Competing phases, phase separation and co-existence in the extended one-dimensional bosonic Hubbard model

TL;DR

This paper maps the phase diagram of a one-dimensional bosonic Hubbard model with contact and near neighbor interactions, revealing the conditions for the Haldane insulator, supersolid phases, and phase separation.

Contribution

It provides a detailed phase diagram showing the existence of the Haldane insulator only at density 1 and the widespread presence of the supersolid phase.

Findings

Haldane insulator exists only at density 1

Supersolid phase exists over a wide parameter range

Phase separation occurs at fixed integer density

Abstract

We study the phase diagram of the one-dimensional bosonic Hubbard model with contact ($U$) and near neighbor ($V$) interactions focusing on the gapped Haldane insulating (HI) phase which is characterized by an exotic nonlocal order parameter.

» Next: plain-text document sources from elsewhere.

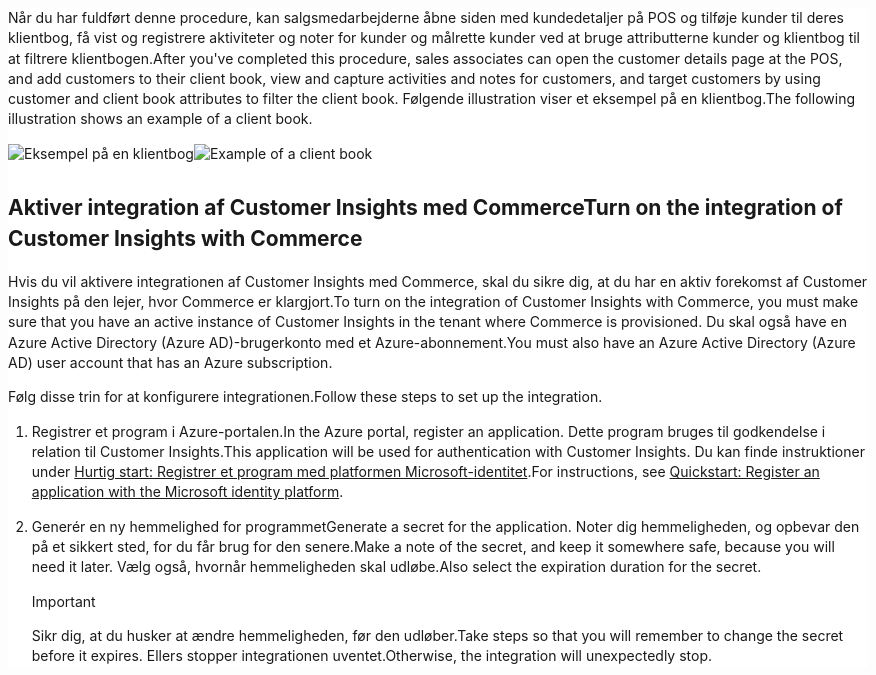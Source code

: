 <span data-ttu-id="c1095-188">Når du har fuldført denne procedure, kan salgsmedarbejderne åbne siden med kundedetaljer på POS og tilføje kunder til deres klientbog, få vist og registrere aktiviteter og noter for kunder og målrette kunder ved at bruge attributterne kunder og klientbog til at filtrere klientbogen.</span><span class="sxs-lookup"><span data-stu-id="c1095-188">After you've completed this procedure, sales associates can open the customer details page at the POS, and add customers to their client book, view and capture activities and notes for customers, and target customers by using customer and client book attributes to filter the client book.</span></span> <span data-ttu-id="c1095-189">Følgende illustration viser et eksempel på en klientbog.</span><span class="sxs-lookup"><span data-stu-id="c1095-189">The following illustration shows an example of a client book.</span></span>

<span data-ttu-id="c1095-190">![Eksempel på en klientbog](./media/client_book.png "Eksempel på en klientbog")</span><span class="sxs-lookup"><span data-stu-id="c1095-190">![Example of a client book](./media/client_book.png "Example of a client book")</span></span>

## <a name="turn-on-the-integration-of-customer-insights-with-commerce"></a><span data-ttu-id="c1095-191">Aktiver integration af Customer Insights med Commerce</span><span class="sxs-lookup"><span data-stu-id="c1095-191">Turn on the integration of Customer Insights with Commerce</span></span>

<span data-ttu-id="c1095-192">Hvis du vil aktivere integrationen af Customer Insights med Commerce, skal du sikre dig, at du har en aktiv forekomst af Customer Insights på den lejer, hvor Commerce er klargjort.</span><span class="sxs-lookup"><span data-stu-id="c1095-192">To turn on the integration of Customer Insights with Commerce, you must make sure that you have an active instance of Customer Insights in the tenant where Commerce is provisioned.</span></span> <span data-ttu-id="c1095-193">Du skal også have en Azure Active Directory (Azure AD)-brugerkonto med et Azure-abonnement.</span><span class="sxs-lookup"><span data-stu-id="c1095-193">You must also have an Azure Active Directory (Azure AD) user account that has an Azure subscription.</span></span>

<span data-ttu-id="c1095-194">Følg disse trin for at konfigurere integrationen.</span><span class="sxs-lookup"><span data-stu-id="c1095-194">Follow these steps to set up the integration.</span></span>

1. <span data-ttu-id="c1095-195">Registrer et program i Azure-portalen.</span><span class="sxs-lookup"><span data-stu-id="c1095-195">In the Azure portal, register an application.</span></span> <span data-ttu-id="c1095-196">Dette program bruges til godkendelse i relation til Customer Insights.</span><span class="sxs-lookup"><span data-stu-id="c1095-196">This application will be used for authentication with Customer Insights.</span></span> <span data-ttu-id="c1095-197">Du kan finde instruktioner under [Hurtig start: Registrer et program med platformen Microsoft-identitet](https://docs.microsoft.com/azure/active-directory/develop/quickstart-register-app).</span><span class="sxs-lookup"><span data-stu-id="c1095-197">For instructions, see [Quickstart: Register an application with the Microsoft identity platform](https://docs.microsoft.com/azure/active-directory/develop/quickstart-register-app).</span></span>
2. <span data-ttu-id="c1095-198">Generér en ny hemmelighed for programmet</span><span class="sxs-lookup"><span data-stu-id="c1095-198">Generate a secret for the application.</span></span> <span data-ttu-id="c1095-199">Noter dig hemmeligheden, og opbevar den på et sikkert sted, for du får brug for den senere.</span><span class="sxs-lookup"><span data-stu-id="c1095-199">Make a note of the secret, and keep it somewhere safe, because you will need it later.</span></span> <span data-ttu-id="c1095-200">Vælg også, hvornår hemmeligheden skal udløbe.</span><span class="sxs-lookup"><span data-stu-id="c1095-200">Also select the expiration duration for the secret.</span></span>

    > [!IMPORTANT]
    > <span data-ttu-id="c1095-201">Sikr dig, at du husker at ændre hemmeligheden, før den udløber.</span><span class="sxs-lookup"><span data-stu-id="c1095-201">Take steps so that you will remember to change the secret before it expires.</span></span> <span data-ttu-id="c1095-202">Ellers stopper integrationen uventet.</span><span class="sxs-lookup"><span data-stu-id="c1095-202">Otherwise, the integration will unexpectedly stop.</span></span>
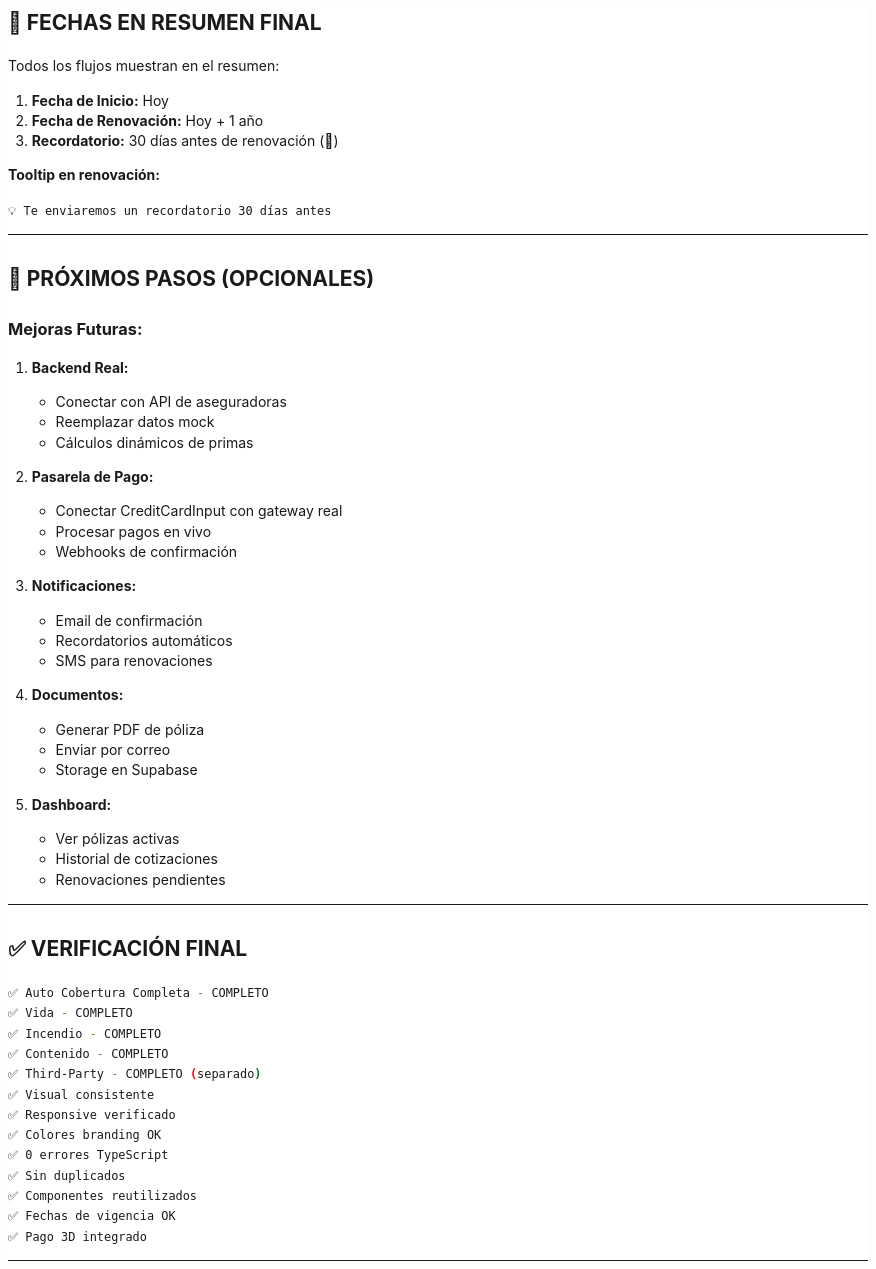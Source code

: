 
## 📝 FECHAS EN RESUMEN FINAL

Todos los flujos muestran en el resumen:

1. **Fecha de Inicio:** Hoy
2. **Fecha de Renovación:** Hoy + 1 año
3. **Recordatorio:** 30 días antes de renovación (🔔)

**Tooltip en renovación:**
```
💡 Te enviaremos un recordatorio 30 días antes
```

---

## 🚀 PRÓXIMOS PASOS (OPCIONALES)

### Mejoras Futuras:

1. **Backend Real:**
   - Conectar con API de aseguradoras
   - Reemplazar datos mock
   - Cálculos dinámicos de primas

2. **Pasarela de Pago:**
   - Conectar CreditCardInput con gateway real
   - Procesar pagos en vivo
   - Webhooks de confirmación

3. **Notificaciones:**
   - Email de confirmación
   - Recordatorios automáticos
   - SMS para renovaciones

4. **Documentos:**
   - Generar PDF de póliza
   - Enviar por correo
   - Storage en Supabase

5. **Dashboard:**
   - Ver pólizas activas
   - Historial de cotizaciones
   - Renovaciones pendientes

---

## ✅ VERIFICACIÓN FINAL

```bash
✅ Auto Cobertura Completa - COMPLETO
✅ Vida - COMPLETO
✅ Incendio - COMPLETO
✅ Contenido - COMPLETO
✅ Third-Party - COMPLETO (separado)
✅ Visual consistente
✅ Responsive verificado
✅ Colores branding OK
✅ 0 errores TypeScript
✅ Sin duplicados
✅ Componentes reutilizados
✅ Fechas de vigencia OK
✅ Pago 3D integrado
```

---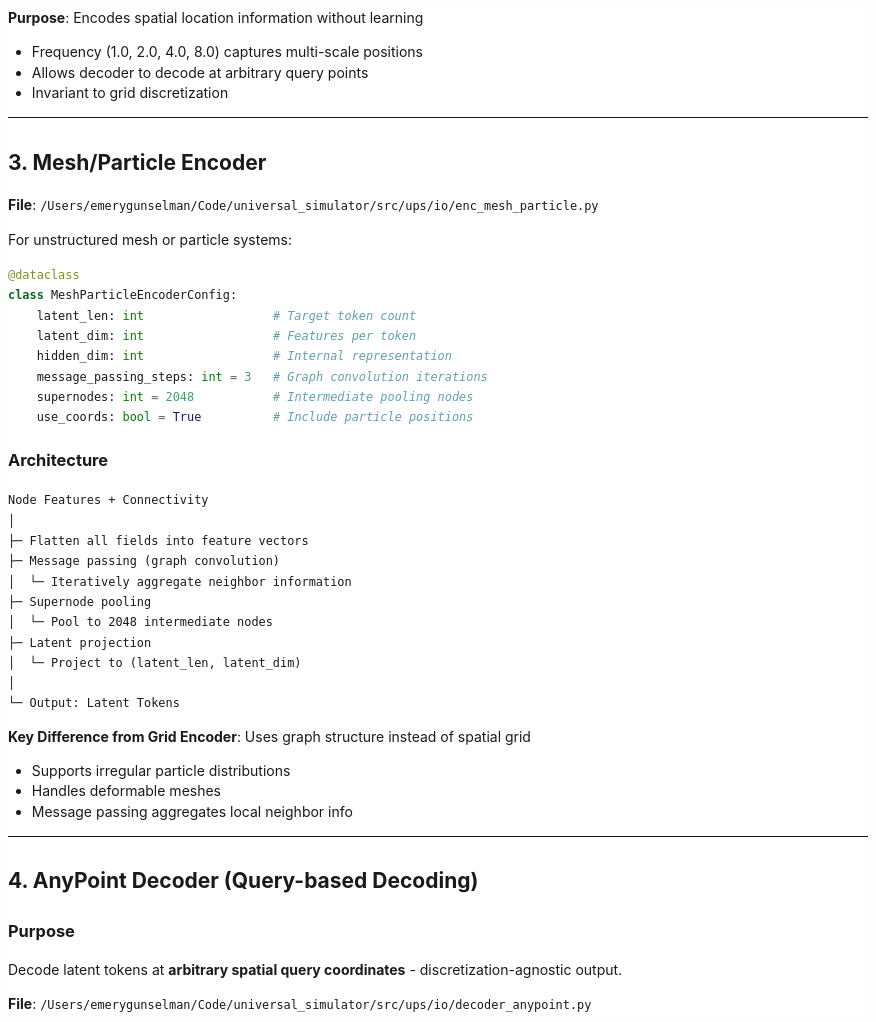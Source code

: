 **Purpose**: Encodes spatial location information without learning
- Frequency (1.0, 2.0, 4.0, 8.0) captures multi-scale positions
- Allows decoder to decode at arbitrary query points
- Invariant to grid discretization

---

## 3. Mesh/Particle Encoder

**File**: `/Users/emerygunselman/Code/universal_simulator/src/ups/io/enc_mesh_particle.py`

For unstructured mesh or particle systems:

```python
@dataclass
class MeshParticleEncoderConfig:
    latent_len: int                  # Target token count
    latent_dim: int                  # Features per token
    hidden_dim: int                  # Internal representation
    message_passing_steps: int = 3   # Graph convolution iterations
    supernodes: int = 2048           # Intermediate pooling nodes
    use_coords: bool = True          # Include particle positions
```

### Architecture

```
Node Features + Connectivity
│
├─ Flatten all fields into feature vectors
├─ Message passing (graph convolution)
│  └─ Iteratively aggregate neighbor information
├─ Supernode pooling
│  └─ Pool to 2048 intermediate nodes
├─ Latent projection
│  └─ Project to (latent_len, latent_dim)
│
└─ Output: Latent Tokens
```

**Key Difference from Grid Encoder**: Uses graph structure instead of spatial grid
- Supports irregular particle distributions
- Handles deformable meshes
- Message passing aggregates local neighbor info

---

## 4. AnyPoint Decoder (Query-based Decoding)

### Purpose

Decode latent tokens at **arbitrary spatial query coordinates** - discretization-agnostic output.

**File**: `/Users/emerygunselman/Code/universal_simulator/src/ups/io/decoder_anypoint.py`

The parameter regime ($U$, $V$ and $\mu$) where this phase exists and how it competes with other phases such as the supersolid (SS) phase, is incompletely understood. We use the Stochastic Green Function quantum Monte Carlo algorithm as well as the density matrix renormalization group to map out the phase diagram. Our main conclusions are that the HI exists only at $\rho=1$, the SS phase exists for a very wide range of parameters (including commensurate fillings) and displays power law decay in the one body Green function. In addition, we show that at fixed integer density, the system exhibits phase separation in the $(U,V)$ plane.